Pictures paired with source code
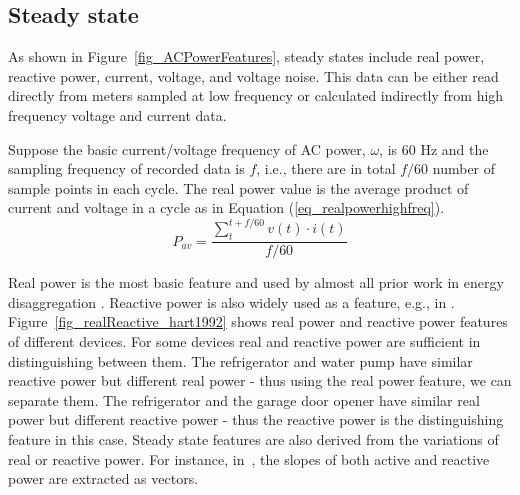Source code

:\subsection*{Steady state}
\iffalse
\huijuanc{comment out until huijuan's next comment}
As shown in Figure~\ref{fig_ACPowerFeatures}, 
steady states include real and reactive power from both 
low frequency and high frequency data, 
current or voltage from high frequency data, 
and voltage noise. \manishc{figure 11 doesn't show anything about high/low frequency} 
\huijuanc{agree. rewritten as follows.}
\fi
As shown in Figure~\ref{fig_ACPowerFeatures}, 
steady states include real power, reactive power, 
current, voltage, 
and voltage noise. 
This data can be either read directly from meters
sampled at low frequency or calculated indirectly from 
high frequency voltage and current data. 
\iffalse
\manishc{in this sentence, are
  you saying the meters that sample at low frequency compute the real/reactive
  power, while the meters that sample at high frequency do not?} 
  \huijuanc{Yes, this is what I mean. Is it correct?}
\fi  
Suppose the basic current/voltage frequency of
AC power, $\omega$, is 60 Hz
and the sampling frequency of recorded data is $f$,
i.e., there are in total $f/60$ number of sample points in
each cycle.
The real power value is the average product
of current and voltage in a cycle as in Equation (\ref{eq_realpowerhighfreq}). 
\begin{equation}
P_{av}= \frac{\sum_{t}^{t+f/60} v(t) \cdot i(t)}{f/60}
\label{eq_realpowerhighfreq}
\end{equation}

Real power is the most basic feature and used 
by almost all prior work in energy disaggregation \cite{hart1992,powers1991using,farinaccio1999using,marceau2000nonintrusive,baranski2004genetic,baranski2004detecting}.
Reactive power is also widely used as a feature, e.g., in \cite{hart1992,laughman2003power,drenker1999nonintrusive}.
Figure~\ref{fig_realReactive_hart1992} shows real power and 
reactive power features of different devices. 
For some devices real and reactive power are sufficient in distinguishing
between them. 
The refrigerator and water pump have similar reactive power but
different real power - thus using the real power feature, we can separate them. 
The refrigerator and the garage door opener have similar real power but different reactive power - 
thus the reactive power is the distinguishing feature in this case.
Steady state features are also derived from the variations of real or reactive power.
For instance, in~\cite{milioudis2013event}, 
the slopes of both active and reactive power 
are extracted as vectors. %


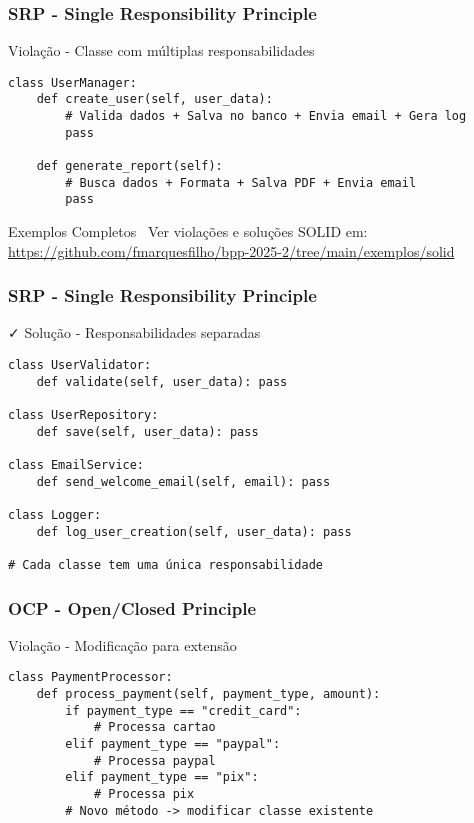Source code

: \documentclass[aspectratio=169]{beamer}
\begin{document}
\begin{frame}[fragile]
\frametitle{SRP - Single Responsibility Principle}
\begin{block}{\textcolor{cleanred}{\faTimes} Violação - Classe com múltiplas responsabilidades}
\scriptsize
\begin{lstlisting}
class UserManager:
    def create_user(self, user_data):
        # Valida dados + Salva no banco + Envia email + Gera log
        pass
        
    def generate_report(self):
        # Busca dados + Formata + Salva PDF + Envia email
        pass
\end{lstlisting}
\end{block}

\vspace{0.3cm}
\begin{alertblock}{Exemplos Completos}
\footnotesize
\faGithub \, Ver violações e soluções SOLID em: \\
\url{https://github.com/fmarquesfilho/bpp-2025-2/tree/main/exemplos/solid}
\end{alertblock}
\end{frame}

\begin{frame}[fragile]
\frametitle{SRP - Single Responsibility Principle}
\begin{block}{\textcolor{cleangreen}{\faCheck} Solução - Responsabilidades separadas}
\scriptsize
\begin{lstlisting}
class UserValidator:
    def validate(self, user_data): pass

class UserRepository:
    def save(self, user_data): pass

class EmailService:
    def send_welcome_email(self, email): pass

class Logger:
    def log_user_creation(self, user_data): pass

# Cada classe tem uma única responsabilidade
\end{lstlisting}
\end{block}
\end{frame}

\begin{frame}[fragile]
\frametitle{OCP - Open/Closed Principle}
\begin{block}{\textcolor{cleanred}{\faTimes} Violação - Modificação para extensão}
\scriptsize
\begin{lstlisting}
class PaymentProcessor:
    def process_payment(self, payment_type, amount):
        if payment_type == "credit_card":
            # Processa cartao
        elif payment_type == "paypal":
            # Processa paypal
        elif payment_type == "pix":
            # Processa pix
        # Novo método -> modificar classe existente
\end{lstlisting}
\end{block}
\end{frame}
\end{document}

- **PROBLEM TO WORK ON**
Return a copy of every line in the records that includes the string "also".

- **ANSWER SECTION**
Reactive power is also widely used as a feature, e.g., in \cite{hart1992,laughman2003power,drenker1999nonintrusive}.
Steady state features are also derived from the variations of real or reactive power.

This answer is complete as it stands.